The checks are performed on the right scale. However, TunerGridSearch produces values slightly higher than the upper bound.

options(digits=16)

self$upper
## > [1]  4.605170185988092
x
## > [1]  4.605170185988093

self$upper is the upper bound defined by the search space and x is the proposed value by the tuner.

@mllg @mb706 checkmate::checkNumber() returns FALSE in paradox::ParamDbl$.check(). Can we relax this check or do we have to change generate_design_grid()?

kkmann commented 3 years ago

Uha, I guess the boundaries should be respected stricly - some algorithms could be sensitive to that. I feel like generate_design_grid() should gurantee that the paramters are within the defined boundaries to avoid trouble downstream.

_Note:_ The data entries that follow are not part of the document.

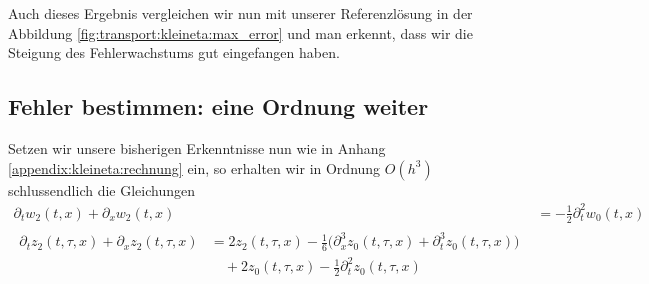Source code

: Auch dieses Ergebnis vergleichen wir nun mit unserer Referenzlösung in der Abbildung \ref{fig:transport:kleineta:max_error} und man erkennt, dass wir die Steigung des Fehlerwachstums gut eingefangen haben.

\subsection*{Fehler bestimmen: eine Ordnung weiter}

Setzen wir unsere bisherigen Erkenntnisse nun wie in Anhang \ref{appendix:kleineta:rechnung} ein, so erhalten wir in Ordnung $O(h^3)$ schlussendlich die Gleichungen
\begin{align}
\partial_t w_2(t,x) + \partial_x w_2(t,x) &= - \frac{1}{2} \partial^2_t w_0(t,x)\\
\begin{split}
\partial_t z_2(t,\tau,x) + \partial_x z_2(t,\tau,x) &= 2 z_2(t,\tau,x) - \frac{1}{6} \bigl( \partial^3_x z_0(t,\tau,x) + \partial^3_t z_0(t, \tau, x) \bigr)\\
&\quad + 2 z_0(t, \tau, x) - \frac{1}{2} \partial^2_t z_0(t, \tau, x)
\end{split}
\end{align}

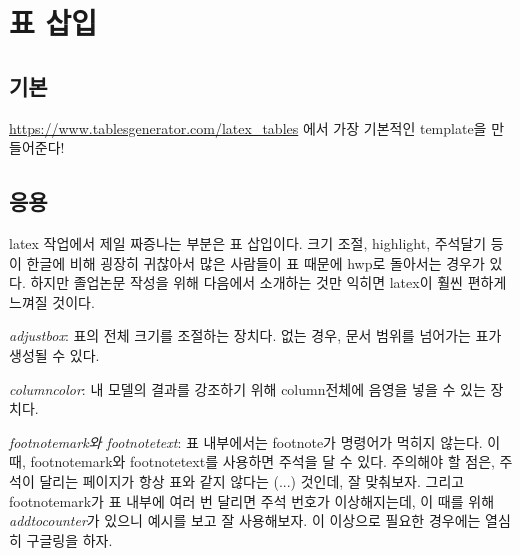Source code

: \documentclass[ko,indentfirst,twoside,ms]{snuthesis_utf8}
\begin{document}
\clearpage 
\section{표 삽입}
\subsection{기본}
\url{https://www.tablesgenerator.com/latex_tables} 에서 가장 기본적인 template을 만들어준다!

\clearpage
\subsection{응용}
latex 작업에서 제일 짜증나는 부분은 표 삽입이다.
크기 조절, highlight, 주석달기 등이 한글에 비해 굉장히 귀찮아서 많은 사람들이 표 때문에 hwp로 돌아서는 경우가 있다.
하지만 졸업논문 작성을 위해 다음에서 소개하는 것만 익히면 latex이 훨씬 편하게 느껴질 것이다.

\textit{adjustbox}: 표의 전체 크기를 조절하는 장치다. 없는 경우, 문서 범위를 넘어가는 표가 생성될 수 있다.

\textit{columncolor}: 내 모델의 결과를 강조하기 위해 column전체에 음영을 넣을 수 있는 장치다.

\textit{footnotemark와 footnotetext}: 표 내부에서는 footnote가 명령어가 먹히지 않는다. 이 때, footnotemark와 footnotetext를 사용하면 주석을 달 수 있다.
주의해야 할 점은, 주석이 달리는 페이지가 항상 표와 같지 않다는 (...) 것인데, 잘 맞춰보자.
그리고 footnotemark가 표 내부에 여러 번 달리면 주석 번호가 이상해지는데, 이 때를 위해 \textit{addtocounter}가 있으니 예시를 보고 잘 사용해보자.
\newline
\newline
이 이상으로 필요한 경우에는 열심히 구글링을 하자.
\end{document}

be-marc commented 3 years ago

If you are okay with this for you current application, you can disable the check by setting check_values = FALSE in AutoTuner. You need the latest mlr3tuning dev version for this. But we still need to fix this.

kkmann commented 3 years ago

Thanks, that'll help already. So, the problem is the qunif method not respecting the defined boundaries then?

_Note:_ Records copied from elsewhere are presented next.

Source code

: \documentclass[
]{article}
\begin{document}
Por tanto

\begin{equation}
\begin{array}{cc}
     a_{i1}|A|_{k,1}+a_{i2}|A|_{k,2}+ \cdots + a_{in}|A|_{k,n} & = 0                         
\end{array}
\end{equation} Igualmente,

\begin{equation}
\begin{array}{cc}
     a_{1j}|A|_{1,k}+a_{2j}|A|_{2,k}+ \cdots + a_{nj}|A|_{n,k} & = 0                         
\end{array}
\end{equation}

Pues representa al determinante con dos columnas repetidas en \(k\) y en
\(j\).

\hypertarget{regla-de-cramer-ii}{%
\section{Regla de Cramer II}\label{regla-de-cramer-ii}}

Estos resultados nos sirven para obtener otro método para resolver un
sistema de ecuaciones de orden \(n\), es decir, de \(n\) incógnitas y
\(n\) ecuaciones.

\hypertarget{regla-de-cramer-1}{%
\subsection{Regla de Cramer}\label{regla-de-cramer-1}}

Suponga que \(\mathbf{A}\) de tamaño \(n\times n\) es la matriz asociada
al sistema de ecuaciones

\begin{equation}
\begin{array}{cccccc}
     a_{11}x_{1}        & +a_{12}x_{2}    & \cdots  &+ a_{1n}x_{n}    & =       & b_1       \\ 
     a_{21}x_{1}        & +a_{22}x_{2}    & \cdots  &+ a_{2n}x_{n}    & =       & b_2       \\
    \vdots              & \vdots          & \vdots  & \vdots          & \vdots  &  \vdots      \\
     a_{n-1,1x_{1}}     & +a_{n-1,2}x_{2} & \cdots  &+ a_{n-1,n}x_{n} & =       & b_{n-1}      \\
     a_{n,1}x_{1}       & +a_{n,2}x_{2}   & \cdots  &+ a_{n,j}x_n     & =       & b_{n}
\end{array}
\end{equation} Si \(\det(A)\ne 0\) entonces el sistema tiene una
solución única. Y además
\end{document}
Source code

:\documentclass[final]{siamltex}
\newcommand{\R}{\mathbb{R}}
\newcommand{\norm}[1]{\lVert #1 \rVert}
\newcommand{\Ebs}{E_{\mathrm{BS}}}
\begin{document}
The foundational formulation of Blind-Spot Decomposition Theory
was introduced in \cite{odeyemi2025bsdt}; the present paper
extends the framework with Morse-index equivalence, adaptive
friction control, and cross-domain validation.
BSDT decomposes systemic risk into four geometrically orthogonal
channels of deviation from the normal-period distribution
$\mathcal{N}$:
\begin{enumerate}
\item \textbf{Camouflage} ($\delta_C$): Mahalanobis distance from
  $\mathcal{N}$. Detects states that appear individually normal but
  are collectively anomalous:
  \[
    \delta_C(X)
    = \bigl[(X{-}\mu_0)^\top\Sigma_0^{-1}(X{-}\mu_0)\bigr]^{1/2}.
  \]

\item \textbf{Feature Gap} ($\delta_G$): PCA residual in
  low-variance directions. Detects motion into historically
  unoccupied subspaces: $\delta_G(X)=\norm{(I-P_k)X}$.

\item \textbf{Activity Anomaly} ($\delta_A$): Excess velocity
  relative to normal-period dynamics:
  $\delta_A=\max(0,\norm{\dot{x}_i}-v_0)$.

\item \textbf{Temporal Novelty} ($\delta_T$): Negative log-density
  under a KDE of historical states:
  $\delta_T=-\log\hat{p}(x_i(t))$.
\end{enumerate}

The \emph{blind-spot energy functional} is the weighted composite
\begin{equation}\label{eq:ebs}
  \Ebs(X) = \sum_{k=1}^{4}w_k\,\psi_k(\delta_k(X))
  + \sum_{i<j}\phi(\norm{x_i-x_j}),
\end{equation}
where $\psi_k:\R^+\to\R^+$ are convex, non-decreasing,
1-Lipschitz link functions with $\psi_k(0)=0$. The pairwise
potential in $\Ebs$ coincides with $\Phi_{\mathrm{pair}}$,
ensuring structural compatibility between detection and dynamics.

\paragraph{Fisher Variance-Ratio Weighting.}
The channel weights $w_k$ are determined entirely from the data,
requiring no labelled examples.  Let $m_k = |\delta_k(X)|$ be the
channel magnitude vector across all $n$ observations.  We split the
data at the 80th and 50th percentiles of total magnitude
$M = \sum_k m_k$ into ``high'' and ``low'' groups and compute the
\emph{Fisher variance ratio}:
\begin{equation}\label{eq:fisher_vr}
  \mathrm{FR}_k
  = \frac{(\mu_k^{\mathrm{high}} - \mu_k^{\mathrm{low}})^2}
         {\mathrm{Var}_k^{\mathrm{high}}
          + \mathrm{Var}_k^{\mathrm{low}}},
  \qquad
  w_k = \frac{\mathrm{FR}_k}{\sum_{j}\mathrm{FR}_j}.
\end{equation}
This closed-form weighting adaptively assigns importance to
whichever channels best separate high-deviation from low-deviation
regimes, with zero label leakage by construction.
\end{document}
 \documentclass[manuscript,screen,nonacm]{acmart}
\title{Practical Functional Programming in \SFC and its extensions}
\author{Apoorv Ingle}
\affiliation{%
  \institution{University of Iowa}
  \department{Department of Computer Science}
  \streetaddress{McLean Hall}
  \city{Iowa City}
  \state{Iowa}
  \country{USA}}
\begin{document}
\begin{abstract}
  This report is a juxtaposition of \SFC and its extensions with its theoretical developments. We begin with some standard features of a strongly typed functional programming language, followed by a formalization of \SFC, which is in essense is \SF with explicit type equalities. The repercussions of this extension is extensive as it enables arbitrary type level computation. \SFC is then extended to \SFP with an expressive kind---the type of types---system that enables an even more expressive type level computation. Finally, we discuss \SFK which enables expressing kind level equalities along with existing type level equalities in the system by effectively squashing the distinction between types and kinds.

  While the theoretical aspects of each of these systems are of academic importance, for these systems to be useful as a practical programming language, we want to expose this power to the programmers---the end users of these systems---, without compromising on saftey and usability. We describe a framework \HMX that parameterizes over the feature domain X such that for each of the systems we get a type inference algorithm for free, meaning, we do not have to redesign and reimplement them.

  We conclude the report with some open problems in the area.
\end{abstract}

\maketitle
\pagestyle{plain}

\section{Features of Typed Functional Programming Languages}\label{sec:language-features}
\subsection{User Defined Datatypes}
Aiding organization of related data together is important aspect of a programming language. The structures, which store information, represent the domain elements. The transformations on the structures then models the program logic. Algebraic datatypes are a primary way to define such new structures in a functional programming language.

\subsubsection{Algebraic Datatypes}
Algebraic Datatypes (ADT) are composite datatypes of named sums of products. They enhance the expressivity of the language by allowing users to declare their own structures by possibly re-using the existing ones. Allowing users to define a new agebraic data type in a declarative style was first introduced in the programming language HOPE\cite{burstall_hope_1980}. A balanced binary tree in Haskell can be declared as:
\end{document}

https://github.com/mlr-org/paradox/blob/d27e51620041c552270d41ad65349ce763aba1d4/R/generate_design_grid.R#L57

Is there any special consideration needed for integer parameters? Currently, I just define them as doubles and then make sure that the transformed parameters are integers. Conceptually not ideal, but seems to work (and avoides these numerical boundary issues).

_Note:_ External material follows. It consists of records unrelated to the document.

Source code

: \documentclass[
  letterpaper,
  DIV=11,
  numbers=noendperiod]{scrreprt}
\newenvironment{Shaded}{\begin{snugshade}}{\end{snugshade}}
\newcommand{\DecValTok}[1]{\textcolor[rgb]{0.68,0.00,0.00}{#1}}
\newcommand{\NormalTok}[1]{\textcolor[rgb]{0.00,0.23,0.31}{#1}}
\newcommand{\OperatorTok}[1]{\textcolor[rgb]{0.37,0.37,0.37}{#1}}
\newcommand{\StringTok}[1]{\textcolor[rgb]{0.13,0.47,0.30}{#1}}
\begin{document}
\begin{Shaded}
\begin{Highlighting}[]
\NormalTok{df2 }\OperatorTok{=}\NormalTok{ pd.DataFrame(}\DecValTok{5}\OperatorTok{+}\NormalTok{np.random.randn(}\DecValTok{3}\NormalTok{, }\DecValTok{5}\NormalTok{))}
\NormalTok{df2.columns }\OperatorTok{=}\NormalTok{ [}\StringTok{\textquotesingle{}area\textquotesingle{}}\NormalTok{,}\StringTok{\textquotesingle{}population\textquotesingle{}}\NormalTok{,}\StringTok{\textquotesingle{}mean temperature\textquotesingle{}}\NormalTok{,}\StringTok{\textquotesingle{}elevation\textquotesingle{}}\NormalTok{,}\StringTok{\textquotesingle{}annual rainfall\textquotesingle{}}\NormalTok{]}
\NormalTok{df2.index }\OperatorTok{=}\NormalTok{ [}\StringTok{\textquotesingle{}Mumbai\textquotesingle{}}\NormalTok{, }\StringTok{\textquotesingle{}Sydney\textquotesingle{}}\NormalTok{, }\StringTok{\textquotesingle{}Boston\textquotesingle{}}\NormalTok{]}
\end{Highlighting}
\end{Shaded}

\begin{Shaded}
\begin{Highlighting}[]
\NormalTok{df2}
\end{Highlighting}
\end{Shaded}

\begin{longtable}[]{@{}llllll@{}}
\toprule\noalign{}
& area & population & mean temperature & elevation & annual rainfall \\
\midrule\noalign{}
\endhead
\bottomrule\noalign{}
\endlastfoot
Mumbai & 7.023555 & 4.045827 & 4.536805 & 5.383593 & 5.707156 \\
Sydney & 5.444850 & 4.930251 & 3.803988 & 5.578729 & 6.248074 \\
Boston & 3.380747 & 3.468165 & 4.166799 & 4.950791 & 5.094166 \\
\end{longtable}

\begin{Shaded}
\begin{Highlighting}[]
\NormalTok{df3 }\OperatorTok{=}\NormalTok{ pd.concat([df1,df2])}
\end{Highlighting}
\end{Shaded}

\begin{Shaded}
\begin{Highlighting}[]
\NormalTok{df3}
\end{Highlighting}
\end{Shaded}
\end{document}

berndbischl commented 3 years ago

i will look into this, thanks for the post

Is there any special consideration needed for integer parameters? Currently, I just define them as doubles and then make sure that the transformed parameters are integers. Conceptually not ideal, but seems to work (and avoides these numerical boundary issues).

that's the recommended approach currently / and i guess in general, in many other frameworks. # that should work "well (enough)" if you have a longer int range / interval.

if you only have 2 or 3 int values, you can also treat it as a categorical, so as a ParamFct. but note that the will then think the values are unordered and cannot learn / exploit order.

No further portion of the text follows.